[RECORD EXCERPTS Boundary: Start]

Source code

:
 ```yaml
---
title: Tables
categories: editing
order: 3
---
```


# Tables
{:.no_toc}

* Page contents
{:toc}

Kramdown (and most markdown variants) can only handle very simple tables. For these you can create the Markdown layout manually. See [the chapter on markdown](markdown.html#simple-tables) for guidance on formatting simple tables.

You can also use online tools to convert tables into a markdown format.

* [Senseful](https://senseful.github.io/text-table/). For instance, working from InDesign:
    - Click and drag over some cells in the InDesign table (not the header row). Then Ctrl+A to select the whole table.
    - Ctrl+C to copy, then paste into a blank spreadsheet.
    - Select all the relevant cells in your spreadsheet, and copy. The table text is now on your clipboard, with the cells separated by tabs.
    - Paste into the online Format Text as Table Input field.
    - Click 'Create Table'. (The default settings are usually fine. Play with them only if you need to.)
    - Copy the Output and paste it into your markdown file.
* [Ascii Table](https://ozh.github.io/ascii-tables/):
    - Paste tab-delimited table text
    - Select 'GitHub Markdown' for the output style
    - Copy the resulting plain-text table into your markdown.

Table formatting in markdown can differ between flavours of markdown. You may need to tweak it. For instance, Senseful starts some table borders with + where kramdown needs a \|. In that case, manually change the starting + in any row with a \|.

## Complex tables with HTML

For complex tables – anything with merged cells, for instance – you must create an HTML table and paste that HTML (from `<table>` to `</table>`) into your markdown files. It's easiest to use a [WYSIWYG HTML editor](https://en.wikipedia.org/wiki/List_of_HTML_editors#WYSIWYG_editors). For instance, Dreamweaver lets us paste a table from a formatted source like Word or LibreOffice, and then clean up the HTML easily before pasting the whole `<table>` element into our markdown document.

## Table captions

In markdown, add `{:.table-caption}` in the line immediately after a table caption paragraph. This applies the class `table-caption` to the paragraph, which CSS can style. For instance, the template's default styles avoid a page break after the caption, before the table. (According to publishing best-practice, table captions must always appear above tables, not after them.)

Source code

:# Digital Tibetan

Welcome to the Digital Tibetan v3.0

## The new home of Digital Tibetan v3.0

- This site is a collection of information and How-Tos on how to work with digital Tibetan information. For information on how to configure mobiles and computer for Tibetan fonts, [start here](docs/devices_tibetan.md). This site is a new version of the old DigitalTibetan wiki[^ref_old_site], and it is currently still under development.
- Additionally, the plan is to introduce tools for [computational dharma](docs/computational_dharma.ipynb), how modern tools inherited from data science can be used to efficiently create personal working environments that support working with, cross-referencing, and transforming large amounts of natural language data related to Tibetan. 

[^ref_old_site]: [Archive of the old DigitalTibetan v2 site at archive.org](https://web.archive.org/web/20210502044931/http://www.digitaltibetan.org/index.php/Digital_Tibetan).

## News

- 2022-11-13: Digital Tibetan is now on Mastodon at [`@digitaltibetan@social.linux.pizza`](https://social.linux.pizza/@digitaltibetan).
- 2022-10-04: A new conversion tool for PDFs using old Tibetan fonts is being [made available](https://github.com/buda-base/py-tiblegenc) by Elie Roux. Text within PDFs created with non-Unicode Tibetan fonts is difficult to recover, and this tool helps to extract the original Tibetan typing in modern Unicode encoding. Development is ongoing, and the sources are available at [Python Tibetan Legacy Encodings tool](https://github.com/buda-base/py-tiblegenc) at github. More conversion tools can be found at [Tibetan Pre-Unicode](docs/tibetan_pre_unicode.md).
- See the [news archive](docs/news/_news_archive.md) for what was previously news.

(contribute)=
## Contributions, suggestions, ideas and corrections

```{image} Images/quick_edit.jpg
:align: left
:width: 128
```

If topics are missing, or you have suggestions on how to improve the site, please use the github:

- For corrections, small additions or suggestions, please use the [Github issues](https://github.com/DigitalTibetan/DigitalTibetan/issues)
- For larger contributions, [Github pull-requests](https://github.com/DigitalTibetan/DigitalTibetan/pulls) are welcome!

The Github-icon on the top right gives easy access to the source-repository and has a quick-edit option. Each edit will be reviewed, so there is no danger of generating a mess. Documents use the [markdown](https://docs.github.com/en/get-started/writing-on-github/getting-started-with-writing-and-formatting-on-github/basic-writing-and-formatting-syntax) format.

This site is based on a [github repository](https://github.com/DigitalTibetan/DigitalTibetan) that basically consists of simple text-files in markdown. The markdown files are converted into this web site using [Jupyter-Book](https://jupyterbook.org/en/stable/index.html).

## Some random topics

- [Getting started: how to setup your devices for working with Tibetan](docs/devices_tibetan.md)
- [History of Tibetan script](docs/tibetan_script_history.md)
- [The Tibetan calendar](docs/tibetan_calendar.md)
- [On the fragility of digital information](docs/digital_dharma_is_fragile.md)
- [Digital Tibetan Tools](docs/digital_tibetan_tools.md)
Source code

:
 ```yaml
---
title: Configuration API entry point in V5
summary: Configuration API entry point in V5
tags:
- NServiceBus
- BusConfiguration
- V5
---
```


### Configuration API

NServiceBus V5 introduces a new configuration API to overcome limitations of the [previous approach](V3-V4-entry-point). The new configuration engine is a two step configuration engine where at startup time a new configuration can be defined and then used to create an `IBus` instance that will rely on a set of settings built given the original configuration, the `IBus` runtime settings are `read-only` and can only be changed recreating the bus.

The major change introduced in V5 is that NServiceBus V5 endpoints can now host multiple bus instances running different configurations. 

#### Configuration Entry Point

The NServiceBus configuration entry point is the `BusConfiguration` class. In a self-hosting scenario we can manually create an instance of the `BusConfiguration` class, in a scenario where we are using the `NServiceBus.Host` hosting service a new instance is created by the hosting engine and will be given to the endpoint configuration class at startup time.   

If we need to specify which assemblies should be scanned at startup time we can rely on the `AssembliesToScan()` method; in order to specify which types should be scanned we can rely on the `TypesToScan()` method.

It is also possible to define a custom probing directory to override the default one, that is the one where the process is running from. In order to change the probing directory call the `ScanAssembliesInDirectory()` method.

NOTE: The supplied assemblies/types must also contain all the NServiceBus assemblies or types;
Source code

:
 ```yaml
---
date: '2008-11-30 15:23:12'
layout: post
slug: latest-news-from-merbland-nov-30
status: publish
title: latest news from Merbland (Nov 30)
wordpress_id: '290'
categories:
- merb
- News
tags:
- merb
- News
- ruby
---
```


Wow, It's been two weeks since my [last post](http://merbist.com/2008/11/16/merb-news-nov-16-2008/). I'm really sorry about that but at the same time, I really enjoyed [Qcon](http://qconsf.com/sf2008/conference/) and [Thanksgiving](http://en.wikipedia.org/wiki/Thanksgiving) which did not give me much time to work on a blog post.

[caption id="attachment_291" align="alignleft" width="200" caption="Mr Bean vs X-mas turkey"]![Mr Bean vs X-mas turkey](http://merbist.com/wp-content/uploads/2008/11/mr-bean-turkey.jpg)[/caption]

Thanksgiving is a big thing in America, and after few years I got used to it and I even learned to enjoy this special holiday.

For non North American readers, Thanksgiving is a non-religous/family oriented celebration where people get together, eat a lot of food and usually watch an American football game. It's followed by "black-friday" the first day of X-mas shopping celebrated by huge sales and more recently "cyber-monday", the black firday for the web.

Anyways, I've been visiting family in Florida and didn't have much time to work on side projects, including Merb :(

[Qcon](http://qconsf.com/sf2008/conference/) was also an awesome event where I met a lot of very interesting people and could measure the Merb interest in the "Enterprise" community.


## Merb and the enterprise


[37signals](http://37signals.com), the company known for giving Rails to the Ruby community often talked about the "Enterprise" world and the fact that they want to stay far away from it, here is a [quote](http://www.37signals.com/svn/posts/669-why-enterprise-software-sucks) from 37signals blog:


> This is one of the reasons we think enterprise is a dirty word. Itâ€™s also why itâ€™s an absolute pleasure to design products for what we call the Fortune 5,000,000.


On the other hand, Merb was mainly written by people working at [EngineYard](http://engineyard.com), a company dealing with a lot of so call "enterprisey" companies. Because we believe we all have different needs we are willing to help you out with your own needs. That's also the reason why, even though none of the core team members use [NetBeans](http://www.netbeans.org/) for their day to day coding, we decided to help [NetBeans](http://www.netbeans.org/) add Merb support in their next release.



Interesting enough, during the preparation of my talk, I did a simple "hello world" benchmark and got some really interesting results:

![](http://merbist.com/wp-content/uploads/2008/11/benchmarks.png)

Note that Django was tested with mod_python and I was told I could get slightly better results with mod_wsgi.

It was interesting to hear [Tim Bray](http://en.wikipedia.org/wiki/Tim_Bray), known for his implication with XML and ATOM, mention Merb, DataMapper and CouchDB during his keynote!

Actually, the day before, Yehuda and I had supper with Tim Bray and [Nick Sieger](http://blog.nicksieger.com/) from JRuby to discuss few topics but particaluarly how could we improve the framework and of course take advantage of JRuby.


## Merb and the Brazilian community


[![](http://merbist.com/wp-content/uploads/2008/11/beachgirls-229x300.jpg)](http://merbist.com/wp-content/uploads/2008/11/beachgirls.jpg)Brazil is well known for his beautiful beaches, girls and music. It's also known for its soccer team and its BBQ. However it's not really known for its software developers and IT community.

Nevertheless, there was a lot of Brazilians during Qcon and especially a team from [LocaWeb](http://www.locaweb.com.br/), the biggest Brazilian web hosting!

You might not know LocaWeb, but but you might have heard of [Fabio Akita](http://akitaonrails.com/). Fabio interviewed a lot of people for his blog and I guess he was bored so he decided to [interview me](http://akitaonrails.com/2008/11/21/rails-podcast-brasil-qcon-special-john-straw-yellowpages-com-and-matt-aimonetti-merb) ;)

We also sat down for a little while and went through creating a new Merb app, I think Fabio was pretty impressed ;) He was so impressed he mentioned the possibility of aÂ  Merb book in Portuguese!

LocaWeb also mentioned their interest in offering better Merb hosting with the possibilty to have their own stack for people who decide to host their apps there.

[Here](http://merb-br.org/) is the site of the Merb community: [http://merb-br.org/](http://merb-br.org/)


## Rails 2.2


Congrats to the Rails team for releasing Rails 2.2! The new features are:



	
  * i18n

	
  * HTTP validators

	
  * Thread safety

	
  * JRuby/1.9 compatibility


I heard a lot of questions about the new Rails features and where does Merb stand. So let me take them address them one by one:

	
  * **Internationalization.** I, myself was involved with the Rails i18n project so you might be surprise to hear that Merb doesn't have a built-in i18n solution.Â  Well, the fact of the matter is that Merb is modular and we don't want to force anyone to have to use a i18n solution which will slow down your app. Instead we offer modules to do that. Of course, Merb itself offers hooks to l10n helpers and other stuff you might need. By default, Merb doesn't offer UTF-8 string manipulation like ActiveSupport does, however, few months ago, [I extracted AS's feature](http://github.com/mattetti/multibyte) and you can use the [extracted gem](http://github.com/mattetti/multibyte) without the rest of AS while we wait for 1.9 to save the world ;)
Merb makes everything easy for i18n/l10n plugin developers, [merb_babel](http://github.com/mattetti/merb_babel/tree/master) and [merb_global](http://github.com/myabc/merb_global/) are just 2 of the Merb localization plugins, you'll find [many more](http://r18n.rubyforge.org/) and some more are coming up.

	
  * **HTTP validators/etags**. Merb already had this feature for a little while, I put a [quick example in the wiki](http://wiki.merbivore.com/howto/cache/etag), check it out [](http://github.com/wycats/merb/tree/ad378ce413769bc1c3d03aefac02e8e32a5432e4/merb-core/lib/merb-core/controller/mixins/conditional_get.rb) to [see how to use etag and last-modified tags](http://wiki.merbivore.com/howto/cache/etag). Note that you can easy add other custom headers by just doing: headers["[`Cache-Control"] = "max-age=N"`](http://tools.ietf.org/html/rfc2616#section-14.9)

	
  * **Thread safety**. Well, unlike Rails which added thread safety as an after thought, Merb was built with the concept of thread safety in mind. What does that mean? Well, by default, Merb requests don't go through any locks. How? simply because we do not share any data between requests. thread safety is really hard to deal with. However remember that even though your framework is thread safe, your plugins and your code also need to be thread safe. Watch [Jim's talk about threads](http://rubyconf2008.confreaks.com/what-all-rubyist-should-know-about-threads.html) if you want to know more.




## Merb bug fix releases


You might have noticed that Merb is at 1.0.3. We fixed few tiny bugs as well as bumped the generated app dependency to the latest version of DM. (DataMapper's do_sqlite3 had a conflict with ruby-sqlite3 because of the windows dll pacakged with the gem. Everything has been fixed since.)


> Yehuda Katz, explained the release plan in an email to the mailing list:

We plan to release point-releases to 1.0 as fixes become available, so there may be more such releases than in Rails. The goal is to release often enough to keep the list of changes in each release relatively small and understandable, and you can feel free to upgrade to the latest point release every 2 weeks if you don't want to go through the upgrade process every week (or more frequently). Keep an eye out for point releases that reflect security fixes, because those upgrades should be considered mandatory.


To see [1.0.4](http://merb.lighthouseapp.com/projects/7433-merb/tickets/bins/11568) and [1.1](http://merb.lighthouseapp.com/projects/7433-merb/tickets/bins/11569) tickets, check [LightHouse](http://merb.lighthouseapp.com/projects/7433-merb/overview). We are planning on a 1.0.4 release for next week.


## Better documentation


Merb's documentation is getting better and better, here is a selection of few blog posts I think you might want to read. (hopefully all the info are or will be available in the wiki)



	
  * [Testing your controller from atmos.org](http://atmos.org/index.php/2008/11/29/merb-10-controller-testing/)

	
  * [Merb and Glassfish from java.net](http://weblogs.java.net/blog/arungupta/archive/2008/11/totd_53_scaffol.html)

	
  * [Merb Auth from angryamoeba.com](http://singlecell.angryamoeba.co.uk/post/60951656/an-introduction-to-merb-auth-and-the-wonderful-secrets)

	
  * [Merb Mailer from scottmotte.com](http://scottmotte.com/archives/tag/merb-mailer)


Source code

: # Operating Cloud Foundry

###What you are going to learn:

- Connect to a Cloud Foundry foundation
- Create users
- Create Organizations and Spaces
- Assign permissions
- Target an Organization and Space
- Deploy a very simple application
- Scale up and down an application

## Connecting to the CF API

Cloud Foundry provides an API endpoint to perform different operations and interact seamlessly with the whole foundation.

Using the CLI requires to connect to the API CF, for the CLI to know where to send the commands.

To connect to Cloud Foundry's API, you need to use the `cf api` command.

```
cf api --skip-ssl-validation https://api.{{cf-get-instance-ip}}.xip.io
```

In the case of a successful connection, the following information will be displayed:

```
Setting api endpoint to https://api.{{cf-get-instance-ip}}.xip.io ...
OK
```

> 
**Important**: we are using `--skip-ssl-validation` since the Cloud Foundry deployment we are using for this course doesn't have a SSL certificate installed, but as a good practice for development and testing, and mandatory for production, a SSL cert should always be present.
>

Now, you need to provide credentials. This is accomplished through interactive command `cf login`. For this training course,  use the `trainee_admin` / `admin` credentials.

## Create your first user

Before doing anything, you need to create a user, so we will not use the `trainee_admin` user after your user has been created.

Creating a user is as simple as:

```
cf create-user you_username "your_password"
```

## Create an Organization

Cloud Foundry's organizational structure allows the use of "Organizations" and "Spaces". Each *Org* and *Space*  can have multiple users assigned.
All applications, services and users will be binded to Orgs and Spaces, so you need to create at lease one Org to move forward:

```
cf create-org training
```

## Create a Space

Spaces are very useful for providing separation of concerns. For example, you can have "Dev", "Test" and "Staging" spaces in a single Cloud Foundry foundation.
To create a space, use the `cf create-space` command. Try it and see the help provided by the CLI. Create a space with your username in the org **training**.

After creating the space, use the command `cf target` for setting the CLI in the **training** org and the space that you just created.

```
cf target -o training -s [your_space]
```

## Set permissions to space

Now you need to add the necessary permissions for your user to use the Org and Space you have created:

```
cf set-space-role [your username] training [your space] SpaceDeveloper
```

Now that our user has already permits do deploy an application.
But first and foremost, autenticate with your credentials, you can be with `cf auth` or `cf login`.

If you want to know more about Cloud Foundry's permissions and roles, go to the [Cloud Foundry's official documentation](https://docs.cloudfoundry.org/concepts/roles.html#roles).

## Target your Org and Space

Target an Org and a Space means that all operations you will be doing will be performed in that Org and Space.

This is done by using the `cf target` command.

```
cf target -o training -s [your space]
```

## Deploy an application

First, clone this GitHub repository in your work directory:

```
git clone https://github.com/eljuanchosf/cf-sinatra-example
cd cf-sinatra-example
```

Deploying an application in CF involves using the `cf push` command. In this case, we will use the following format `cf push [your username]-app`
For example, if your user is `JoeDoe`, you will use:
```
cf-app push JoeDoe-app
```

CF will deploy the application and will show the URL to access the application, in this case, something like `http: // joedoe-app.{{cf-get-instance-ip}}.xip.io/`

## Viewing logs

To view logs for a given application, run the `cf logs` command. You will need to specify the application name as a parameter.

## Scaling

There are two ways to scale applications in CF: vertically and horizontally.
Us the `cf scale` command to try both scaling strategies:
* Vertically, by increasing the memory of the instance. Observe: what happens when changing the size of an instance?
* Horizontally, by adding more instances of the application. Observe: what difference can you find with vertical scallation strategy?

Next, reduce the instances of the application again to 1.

[RECORD EXCERPTS Boundary: End]

_TRY IT:_ The word to look for is "small"; copy out every line of the entries that holds it.

_ANSWER BOX:_
- For corrections, small additions or suggestions, please use the [Github issues](https://github.com/DigitalTibetan/DigitalTibetan/issues)
We plan to release point-releases to 1.0 as fixes become available, so there may be more such releases than in Rails. The goal is to release often enough to keep the list of changes in each release relatively small and understandable, and you can feel free to upgrade to the latest point release every 2 weeks if you don't want to go through the upgrade process every week (or more frequently). Keep an eye out for point releases that reflect security fixes, because those upgrades should be considered mandatory.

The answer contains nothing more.